As to the between‐individual level, most of the variables were not significantly associated with one another, except the association of being calm with nonattachment and mindfulness in both lagged effect and concurrent effect models and the association of nonattachment with mindfulness in the concurrent effect model (Table 2). The results of the between‐individual part of the models suggested that after separating the within‐individual effects, mindfulness, nonattachment, and affect‐related variables were almost not associated with one another in general. The ICCs for both models ranged from .004 to .013, suggesting that a very small variance explained could be attributed to between‐individual differences (Table 2).
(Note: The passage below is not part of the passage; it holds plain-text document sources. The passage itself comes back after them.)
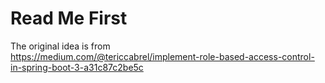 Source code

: # Read Me First

The original idea is from  
https://medium.com/@tericcabrel/implement-role-based-access-control-in-spring-boot-3-a31c87c2be5c
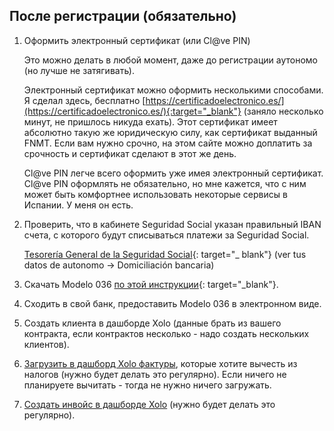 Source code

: ## После регистрации (обязательно)

1. Оформить электронный сертификат (или Cl@ve PIN)

   Это можно делать в любой момент, даже до регистрации аутономо (но лучше не затягивать).

   Электронный сертификат можно оформить несколькими способами. Я сделал
   здесь, бесплатно
   [https://certificadoelectronico.es/](https://certificadoelectronico.es/){:target="_blank"} (заняло несколько
   минут, не пришлось никуда ехать). Этот сертификат имеет абсолютно такую же юридическую силу, как сертификат
   выданный FNMT. Если вам нужно срочно, на этом сайте можно доплатить за срочность и сертификат сделают в этот же день.

   Cl@ve PIN легче всего оформить уже имея электронный сертификат. Cl@ve PIN оформлять не обязательно, но мне
   кажется, что с ним может быть комфортнее использовать некоторые сервисы в Испании. У меня он есть.

2. Проверить, что в кабинете Seguridad Social указан правильный IBAN счета, с
   которого будут списываться платежи за Seguridad Social.

   [Tesorería General de la Seguridad Social](https://portal.seg-social.gob.es/wps/portal/importass/importass/bienvenida){:
   target="_
   blank"} (ver tus datos de
   autonomo -> Domiciliación bancaria)

3. Скачать Modelo
   036 [по этой инструкции](https://www.xolo.io/es-en/faq/xolo-spain/category/get-started/article/i-am-already-registered-as-self-employed-where-can-i-find-my){:
   target="_blank"}.

4. Сходить в свой банк, предоставить Modelo 036 в электронном виде.

5. Создать клиента в дашборде Xolo (данные брать из вашего контракта, если
   контрактов несколько - надо создать нескольких клиентов).

6. [Загрузить в дашборд Xolo фактуры](#налоговые-вычеты-и-льготы), которые
   хотите вычесть из налогов (нужно будет делать это регулярно).
   Если ничего не планируете вычитать - тогда не нужно ничего загружать.

7. [Создать инвойс в дашборде Xolo](#как-создавать-инвойс-в-xolo) (нужно
   будет делать это регулярно).
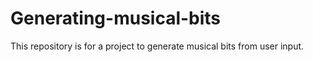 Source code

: # Generating-musical-bits
This repository is for a project to generate musical bits from user input.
This null association at the between levels could be partly contributed by the small variance of the variables at the between levels. Therefore, the results should be interpreted with caution.
TABLE 2.
Mindful | Nonattached | Happy | Sad | Stressed | Calm | |
---|---|---|---|---|---|---|
Mindful | ‐ | .008 | .003 | −.003 | −.011 | .013 |
Nonattached | .011* | ‐ | −.001 | −.005 | −.004 | .010* |
Happy | .003 | .000 | ‐ | .000 | −.007 | .002 |
Sad | −.005 | −.007 | .001 | ‐ | .007 | −.005 |
Stressed | −.009 | −.005 | −.005 | .006 | ‐ | −.008 |
Calm | .015** | .014** | .002 | −.009 | −.008 | ‐ |
ICC | .013 | .004 | .005 | .004 | .005 | .005 |
Note: The results in the upper diagonal matrix refer to the result of the model of concurrent effect, while the ones in the lower diagonal matrix refer to the result of the model of lagged effect. In the model of lagged effect, mindfulness, nonattachment, and the DVs were at time points t − 1, t, and t + 1, respectively. In the model of concurrent effect, all the variables were at the concurrent time points.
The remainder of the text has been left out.